→ Assignment
Pull each line holding "Authentication" out of the entries below.

======== Material supplied ========

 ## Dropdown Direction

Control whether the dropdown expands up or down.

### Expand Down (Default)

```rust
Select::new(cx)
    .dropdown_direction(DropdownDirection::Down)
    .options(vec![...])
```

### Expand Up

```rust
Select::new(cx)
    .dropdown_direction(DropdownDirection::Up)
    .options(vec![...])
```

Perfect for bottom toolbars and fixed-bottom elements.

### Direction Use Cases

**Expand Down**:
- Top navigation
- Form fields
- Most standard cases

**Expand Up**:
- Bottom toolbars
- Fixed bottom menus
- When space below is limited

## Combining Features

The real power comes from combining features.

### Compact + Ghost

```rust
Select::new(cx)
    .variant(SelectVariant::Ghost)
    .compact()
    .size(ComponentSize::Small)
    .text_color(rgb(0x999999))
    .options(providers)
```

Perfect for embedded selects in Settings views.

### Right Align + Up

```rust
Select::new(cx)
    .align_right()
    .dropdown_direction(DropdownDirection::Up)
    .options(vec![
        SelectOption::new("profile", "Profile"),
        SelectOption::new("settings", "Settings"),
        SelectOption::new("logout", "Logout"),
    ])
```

========
======== Material supplied ========

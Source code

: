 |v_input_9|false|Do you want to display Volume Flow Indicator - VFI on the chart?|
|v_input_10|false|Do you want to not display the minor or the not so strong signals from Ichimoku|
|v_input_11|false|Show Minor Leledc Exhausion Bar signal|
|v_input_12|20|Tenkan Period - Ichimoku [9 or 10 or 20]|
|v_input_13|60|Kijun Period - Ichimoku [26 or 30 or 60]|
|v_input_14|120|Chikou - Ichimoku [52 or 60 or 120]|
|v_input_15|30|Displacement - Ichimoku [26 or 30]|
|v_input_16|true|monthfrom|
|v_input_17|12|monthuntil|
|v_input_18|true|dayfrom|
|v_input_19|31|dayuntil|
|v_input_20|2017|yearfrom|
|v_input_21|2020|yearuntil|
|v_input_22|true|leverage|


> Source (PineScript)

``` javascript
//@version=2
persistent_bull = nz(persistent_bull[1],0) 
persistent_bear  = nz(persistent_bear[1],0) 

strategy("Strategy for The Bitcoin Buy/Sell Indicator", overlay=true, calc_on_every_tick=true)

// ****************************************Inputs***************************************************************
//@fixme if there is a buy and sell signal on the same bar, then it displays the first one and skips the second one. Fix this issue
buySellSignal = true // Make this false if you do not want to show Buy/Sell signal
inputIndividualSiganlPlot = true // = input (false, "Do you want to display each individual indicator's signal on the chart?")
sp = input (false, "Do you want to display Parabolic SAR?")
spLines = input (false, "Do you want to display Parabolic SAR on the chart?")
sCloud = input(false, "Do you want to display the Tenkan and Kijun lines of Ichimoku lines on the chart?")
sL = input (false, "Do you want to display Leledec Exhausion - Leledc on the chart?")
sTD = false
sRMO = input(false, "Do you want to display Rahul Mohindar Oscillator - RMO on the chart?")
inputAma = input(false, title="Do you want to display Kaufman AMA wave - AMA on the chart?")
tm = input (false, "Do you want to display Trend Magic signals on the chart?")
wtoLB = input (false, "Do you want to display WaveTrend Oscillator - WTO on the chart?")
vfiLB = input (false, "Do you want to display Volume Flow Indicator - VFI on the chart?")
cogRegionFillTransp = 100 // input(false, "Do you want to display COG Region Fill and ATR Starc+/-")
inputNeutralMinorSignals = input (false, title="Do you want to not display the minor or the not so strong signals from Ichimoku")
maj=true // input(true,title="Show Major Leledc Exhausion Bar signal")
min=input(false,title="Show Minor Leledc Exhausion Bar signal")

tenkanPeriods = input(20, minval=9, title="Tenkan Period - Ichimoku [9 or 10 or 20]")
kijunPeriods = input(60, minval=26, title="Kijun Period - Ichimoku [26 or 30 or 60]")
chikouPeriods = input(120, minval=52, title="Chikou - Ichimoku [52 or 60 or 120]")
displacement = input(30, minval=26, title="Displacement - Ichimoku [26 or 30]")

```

========
======== Material supplied ========

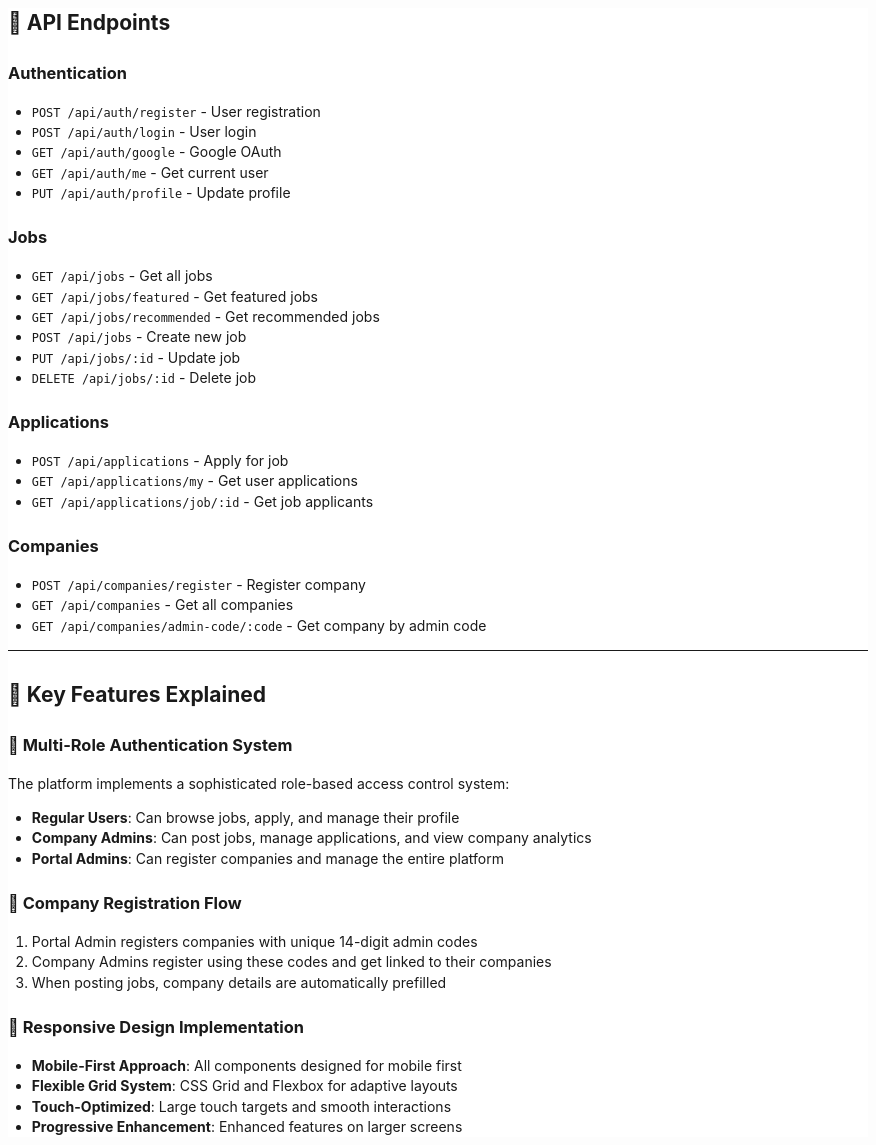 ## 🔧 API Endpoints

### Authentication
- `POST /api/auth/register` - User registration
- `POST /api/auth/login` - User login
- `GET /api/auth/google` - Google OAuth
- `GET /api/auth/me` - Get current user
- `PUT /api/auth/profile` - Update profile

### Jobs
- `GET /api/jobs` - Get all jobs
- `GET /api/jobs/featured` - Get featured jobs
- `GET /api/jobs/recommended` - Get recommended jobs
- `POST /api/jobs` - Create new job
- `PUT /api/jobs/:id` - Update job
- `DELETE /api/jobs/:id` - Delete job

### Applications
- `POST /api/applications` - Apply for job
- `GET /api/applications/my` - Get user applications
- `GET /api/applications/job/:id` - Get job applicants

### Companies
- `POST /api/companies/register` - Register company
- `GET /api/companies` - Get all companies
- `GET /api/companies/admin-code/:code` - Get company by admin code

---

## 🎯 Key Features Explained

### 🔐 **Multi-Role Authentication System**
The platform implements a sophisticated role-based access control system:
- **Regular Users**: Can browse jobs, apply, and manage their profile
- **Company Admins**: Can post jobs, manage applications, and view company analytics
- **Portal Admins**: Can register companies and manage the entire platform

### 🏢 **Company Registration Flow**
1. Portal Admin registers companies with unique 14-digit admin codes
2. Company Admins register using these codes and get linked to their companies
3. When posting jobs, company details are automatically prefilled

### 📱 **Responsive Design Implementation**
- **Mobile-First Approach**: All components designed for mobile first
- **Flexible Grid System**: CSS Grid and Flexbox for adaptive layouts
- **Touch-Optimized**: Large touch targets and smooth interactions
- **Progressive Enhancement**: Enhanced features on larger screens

========

→ Answer to this exercise
### Authentication
### 🔐 **Multi-Role Authentication System**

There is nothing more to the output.